### DATA RECORDS:
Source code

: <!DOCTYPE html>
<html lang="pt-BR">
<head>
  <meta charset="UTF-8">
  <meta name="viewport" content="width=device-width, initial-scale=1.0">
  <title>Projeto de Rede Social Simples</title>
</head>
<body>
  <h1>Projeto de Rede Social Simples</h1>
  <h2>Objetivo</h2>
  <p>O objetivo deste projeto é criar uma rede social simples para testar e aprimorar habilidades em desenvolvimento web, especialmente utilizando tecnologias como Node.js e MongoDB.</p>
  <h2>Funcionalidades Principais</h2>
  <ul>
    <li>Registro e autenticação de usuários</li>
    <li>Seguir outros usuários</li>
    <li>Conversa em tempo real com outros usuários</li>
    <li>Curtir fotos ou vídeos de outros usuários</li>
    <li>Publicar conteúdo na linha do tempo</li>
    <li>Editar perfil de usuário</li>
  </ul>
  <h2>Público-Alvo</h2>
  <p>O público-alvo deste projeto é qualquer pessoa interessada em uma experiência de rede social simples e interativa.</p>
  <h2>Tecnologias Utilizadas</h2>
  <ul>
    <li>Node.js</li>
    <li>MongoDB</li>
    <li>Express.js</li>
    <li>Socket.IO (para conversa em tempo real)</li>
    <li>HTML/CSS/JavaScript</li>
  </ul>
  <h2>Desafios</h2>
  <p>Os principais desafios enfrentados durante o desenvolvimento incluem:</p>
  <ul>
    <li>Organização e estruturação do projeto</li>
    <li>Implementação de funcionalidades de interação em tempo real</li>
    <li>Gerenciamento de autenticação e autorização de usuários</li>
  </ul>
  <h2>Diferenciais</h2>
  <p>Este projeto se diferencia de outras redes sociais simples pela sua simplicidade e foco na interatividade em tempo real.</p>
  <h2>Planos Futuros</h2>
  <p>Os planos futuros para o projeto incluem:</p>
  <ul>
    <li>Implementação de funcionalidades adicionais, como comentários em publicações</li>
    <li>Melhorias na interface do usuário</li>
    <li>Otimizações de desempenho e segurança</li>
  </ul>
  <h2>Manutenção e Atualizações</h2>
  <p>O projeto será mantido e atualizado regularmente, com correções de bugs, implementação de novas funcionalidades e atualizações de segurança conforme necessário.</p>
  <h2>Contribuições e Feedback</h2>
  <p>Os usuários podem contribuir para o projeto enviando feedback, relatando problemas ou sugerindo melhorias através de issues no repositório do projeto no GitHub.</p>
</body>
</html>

--

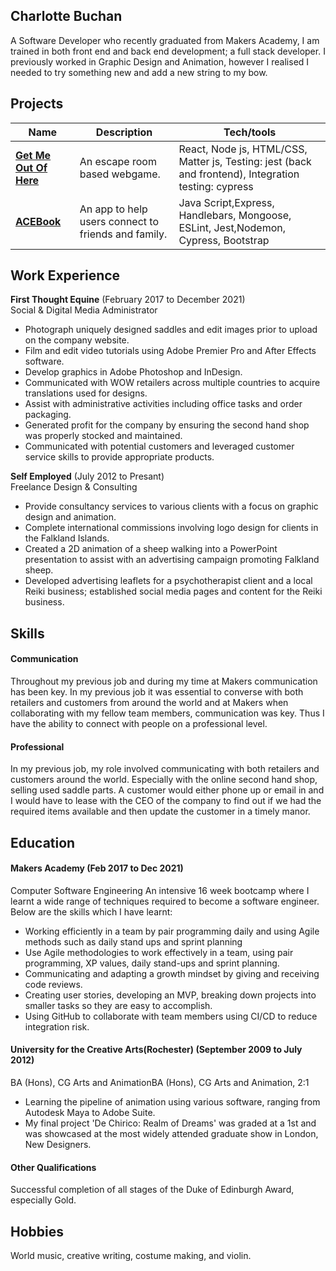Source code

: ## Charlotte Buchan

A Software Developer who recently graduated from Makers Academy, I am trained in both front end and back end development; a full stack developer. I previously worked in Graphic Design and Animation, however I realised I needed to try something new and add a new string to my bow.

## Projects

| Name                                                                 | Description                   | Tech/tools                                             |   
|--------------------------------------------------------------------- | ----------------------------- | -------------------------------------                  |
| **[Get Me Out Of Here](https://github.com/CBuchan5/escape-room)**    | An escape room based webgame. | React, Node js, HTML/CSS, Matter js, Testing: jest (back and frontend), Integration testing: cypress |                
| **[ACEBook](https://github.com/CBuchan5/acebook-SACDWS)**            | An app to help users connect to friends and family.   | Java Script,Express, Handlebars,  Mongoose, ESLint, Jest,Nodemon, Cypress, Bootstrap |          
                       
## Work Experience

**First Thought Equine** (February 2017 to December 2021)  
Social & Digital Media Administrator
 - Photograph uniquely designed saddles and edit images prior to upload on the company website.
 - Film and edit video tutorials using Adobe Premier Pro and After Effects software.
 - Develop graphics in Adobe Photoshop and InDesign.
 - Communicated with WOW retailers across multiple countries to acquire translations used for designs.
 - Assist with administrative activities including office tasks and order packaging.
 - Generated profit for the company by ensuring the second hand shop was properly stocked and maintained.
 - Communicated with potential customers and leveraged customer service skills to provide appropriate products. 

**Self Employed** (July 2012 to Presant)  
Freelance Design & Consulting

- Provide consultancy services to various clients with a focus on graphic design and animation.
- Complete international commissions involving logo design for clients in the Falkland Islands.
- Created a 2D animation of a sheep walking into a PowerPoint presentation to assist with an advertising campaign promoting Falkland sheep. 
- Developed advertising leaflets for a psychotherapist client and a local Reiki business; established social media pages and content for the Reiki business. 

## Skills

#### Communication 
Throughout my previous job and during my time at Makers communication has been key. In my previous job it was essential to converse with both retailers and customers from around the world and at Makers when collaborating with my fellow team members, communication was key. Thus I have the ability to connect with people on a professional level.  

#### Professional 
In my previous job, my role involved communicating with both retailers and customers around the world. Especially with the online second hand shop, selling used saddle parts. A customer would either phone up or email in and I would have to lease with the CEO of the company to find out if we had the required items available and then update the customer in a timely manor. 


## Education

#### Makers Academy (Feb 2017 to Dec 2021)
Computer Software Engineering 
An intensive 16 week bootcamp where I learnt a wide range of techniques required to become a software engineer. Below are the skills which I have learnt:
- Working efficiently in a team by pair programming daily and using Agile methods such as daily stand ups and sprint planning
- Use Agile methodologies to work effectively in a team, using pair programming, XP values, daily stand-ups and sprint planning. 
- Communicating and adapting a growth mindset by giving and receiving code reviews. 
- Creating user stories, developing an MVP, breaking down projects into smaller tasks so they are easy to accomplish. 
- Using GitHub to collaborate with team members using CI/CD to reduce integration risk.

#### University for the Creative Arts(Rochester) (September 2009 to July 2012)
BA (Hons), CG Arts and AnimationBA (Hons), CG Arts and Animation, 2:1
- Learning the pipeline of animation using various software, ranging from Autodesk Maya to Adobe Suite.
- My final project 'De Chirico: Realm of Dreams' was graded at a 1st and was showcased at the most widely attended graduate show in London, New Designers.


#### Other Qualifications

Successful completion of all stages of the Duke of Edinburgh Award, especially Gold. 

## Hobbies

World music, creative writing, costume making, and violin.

### WORK ITEM:
Find every line in the records that has the string "Communicated", then state how many there are and nothing else.

### RESPONSE TO THE TASK:
2